## Activity
Filter the listing so that only lines with the word "same" remain.

## Material provided
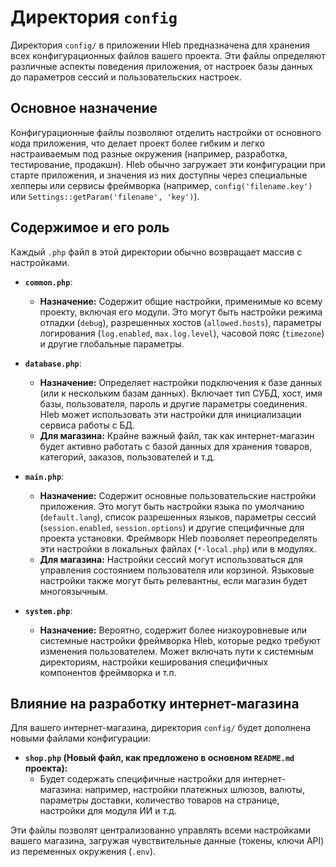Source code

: # Директория `config`

Директория `config/` в приложении Hleb предназначена для хранения всех конфигурационных файлов вашего проекта. Эти файлы определяют различные аспекты поведения приложения, от настроек базы данных до параметров сессий и пользовательских настроек.

## Основное назначение

Конфигурационные файлы позволяют отделить настройки от основного кода приложения, что делает проект более гибким и легко настраиваемым под разные окружения (например, разработка, тестирование, продакшн). Hleb обычно загружает эти конфигурации при старте приложения, и значения из них доступны через специальные хелперы или сервисы фреймворка (например, `config('filename.key')` или `Settings::getParam('filename', 'key')`).

## Содержимое и его роль

Каждый `.php` файл в этой директории обычно возвращает массив с настройками.

*   **`common.php`**:
    *   **Назначение:** Содержит общие настройки, применимые ко всему проекту, включая его модули. Это могут быть настройки режима отладки (`debug`), разрешенных хостов (`allowed.hosts`), параметры логирования (`log.enabled`, `max.log.level`), часовой пояс (`timezone`) и другие глобальные параметры.

*   **`database.php`**:
    *   **Назначение:** Определяет настройки подключения к базе данных (или к нескольким базам данных). Включает тип СУБД, хост, имя базы, пользователя, пароль и другие параметры соединения. Hleb может использовать эти настройки для инициализации сервиса работы с БД.
    *   **Для магазина:** Крайне важный файл, так как интернет-магазин будет активно работать с базой данных для хранения товаров, категорий, заказов, пользователей и т.д.

*   **`main.php`**:
    *   **Назначение:** Содержит основные пользовательские настройки приложения. Это могут быть настройки языка по умолчанию (`default.lang`), список разрешенных языков, параметры сессий (`session.enabled`, `session.options`) и другие специфичные для проекта установки. Фреймворк Hleb позволяет переопределять эти настройки в локальных файлах (`*-local.php`) или в модулях.
    *   **Для магазина:** Настройки сессий могут использоваться для управления состоянием пользователя или корзиной. Языковые настройки также могут быть релевантны, если магазин будет многоязычным.

*   **`system.php`**:
    *   **Назначение:** Вероятно, содержит более низкоуровневые или системные настройки фреймворка Hleb, которые редко требуют изменения пользователем. Может включать пути к системным директориям, настройки кеширования специфичных компонентов фреймворка и т.п.

## Влияние на разработку интернет-магазина

Для вашего интернет-магазина, директория `config/` будет дополнена новыми файлами конфигурации:

*   **`shop.php` (Новый файл, как предложено в основном `README.md` проекта):**
    *   Будет содержать специфичные настройки для интернет-магазина: например, настройки платежных шлюзов, валюты, параметры доставки, количество товаров на странице, настройки для модуля ИИ и т.д.

Эти файлы позволят централизованно управлять всеми настройками вашего магазина, загружая чувствительные данные (токены, ключи API) из переменных окружения (`.env`).
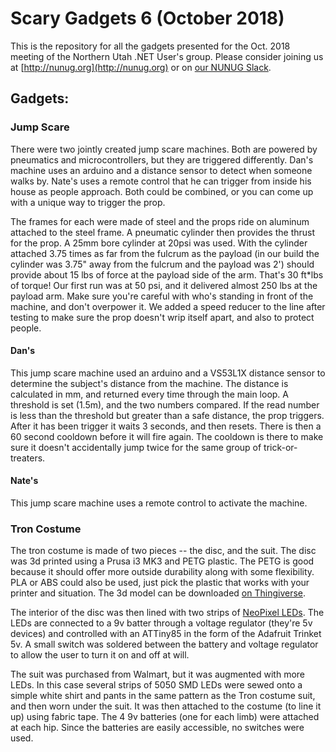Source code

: # Scary Gadgets 6 (October 2018)
This is the repository for all the gadgets presented for the Oct. 2018 meeting of the Northern Utah .NET User's group.
Please consider joining us at [http://nunug.org](http://nunug.org) or on [our NUNUG Slack](http://nunug.slack.com).

## Gadgets:
### Jump Scare
There were two jointly created jump scare machines. Both are powered by pneumatics and microcontrollers, but they are triggered differently. Dan's machine uses an arduino and a distance sensor to detect when someone walks by. Nate's uses a remote control that he can trigger from inside his house as people approach. Both could be combined, or you can come up with a unique way to trigger the prop.

The frames for each were made of steel and the props ride on aluminum attached to the steel frame. A pneumatic cylinder then provides the thrust for the prop. A 25mm bore cylinder at 20psi was used. With the cylinder attached 3.75 times as far from the fulcrum as the payload (in our build the cylinder was 3.75" away from the fulcrum and the payload was 2') should provide about 15 lbs of force at the payload side of the arm. That's 30 ft*lbs of torque! Our first run was at 50 psi, and it delivered almost 250 lbs at the payload arm. Make sure you're careful with who's standing in front of the machine, and don't overpower it. We added a speed reducer to the line after testing to make sure the prop doesn't wrip itself apart, and also to protect people.

#### Dan's
This jump scare machine used an arduino and a VS53L1X distance sensor to determine the subject's distance from the machine. The distance is calculated in mm, and returned every time through the main loop. A threshold is set (1.5m), and the two numbers compared. If the read number is less than the threshold but greater than a safe distance, the prop triggers. After it has been trigger it waits 3 seconds, and then resets. There is then a 60 second cooldown before it will fire again. The cooldown is there to make sure it doesn't accidentally jump twice for the same group of trick-or-treaters.

#### Nate's
This jump scare machine uses a remote control to activate the machine.

### Tron Costume
The tron costume is made of two pieces -- the disc, and the suit. The disc was 3d printed using a Prusa i3 MK3 and PETG plastic. The PETG is good because it should offer more outside durability along with some flexibility. PLA or ABS could also be used, just pick the plastic that works with your printer and situation. The 3d model can be downloaded [on Thingiverse](https://www.thingiverse.com/thing:1032216).

The interior of the disc was then lined with two strips of [NeoPixel LEDs](https://www.adafruit.com/category/168). The LEDs are connected to a 9v batter through a voltage regulator (they're 5v devices) and controlled with an ATTiny85 in the form of the Adafruit Trinket 5v. A small switch was soldered between the battery and voltage regulator to allow the user to turn it on and off at will.

The suit was purchased from Walmart, but it was augmented with more LEDs. In this case several strips of 5050 SMD LEDs were sewed onto a simple white shirt and pants in the same pattern as the Tron costume suit, and then worn under the suit. It was then attached to the costume (to line it up) using fabric tape. The 4 9v batteries (one for each limb) were attached at each hip. Since the batteries are easily accessible, no switches were used.
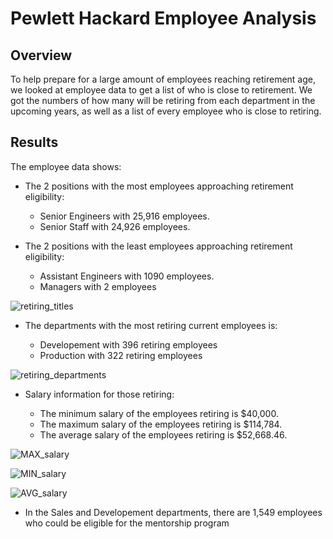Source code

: # Pewlett Hackard Employee Analysis

## Overview

To help prepare for a large amount of employees reaching retirement age, we looked at employee data to get a list of who is close to retirement. We got the numbers of how many will be retiring from each department in the upcoming years, as well as a list of every employee who is close to retiring.

## Results

The employee data shows:

* The 2 positions with the most employees approaching retirement eligibility:

    * Senior Engineers with 25,916 employees.
    * Senior Staff with 24,926 employees.
    
* The 2 positions with the least employees approaching retirement eligibility:
    
    * Assistant Engineers with 1090 employees.
    * Managers with 2 employees

![retiring_titles](https://user-images.githubusercontent.com/116474586/209063995-aa0130f3-c332-452c-af95-ee720c612302.png)

* The departments with the most retiring current employees is:

    * Developement with 396 retiring employees
    * Production with 322 retiring employees

![retiring_departments](https://user-images.githubusercontent.com/116474586/209063911-c10eaf35-4b45-4053-9c9f-87dca24e78de.png)

* Salary information for those retiring:
 
    * The minimum salary of the employees retiring is $40,000.
    * The maximum salary of the employees retiring is $114,784.
    * The average salary of the employees retiring is $52,668.46.
    
![MAX_salary](https://user-images.githubusercontent.com/116474586/209064049-0bc1788a-9f51-421a-8bc5-449928472e03.png)
  
![MIN_salary](https://user-images.githubusercontent.com/116474586/209064137-56731c50-e3a5-4bb0-93cb-5004b166cea9.png)

![AVG_salary](https://user-images.githubusercontent.com/116474586/209064145-79e597f1-9e2e-4a81-86bd-cbfff2a2c563.png)

* In the Sales and Developement departments, there are 1,549 employees who could be eligible for the mentorship program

## Exercise output
This jump scare machine used an arduino and a VS53L1X distance sensor to determine the subject's distance from the machine. The distance is calculated in mm, and returned every time through the main loop. A threshold is set (1.5m), and the two numbers compared. If the read number is less than the threshold but greater than a safe distance, the prop triggers. After it has been trigger it waits 3 seconds, and then resets. There is then a 60 second cooldown before it will fire again. The cooldown is there to make sure it doesn't accidentally jump twice for the same group of trick-or-treaters.
The suit was purchased from Walmart, but it was augmented with more LEDs. In this case several strips of 5050 SMD LEDs were sewed onto a simple white shirt and pants in the same pattern as the Tron costume suit, and then worn under the suit. It was then attached to the costume (to line it up) using fabric tape. The 4 9v batteries (one for each limb) were attached at each hip. Since the batteries are easily accessible, no switches were used.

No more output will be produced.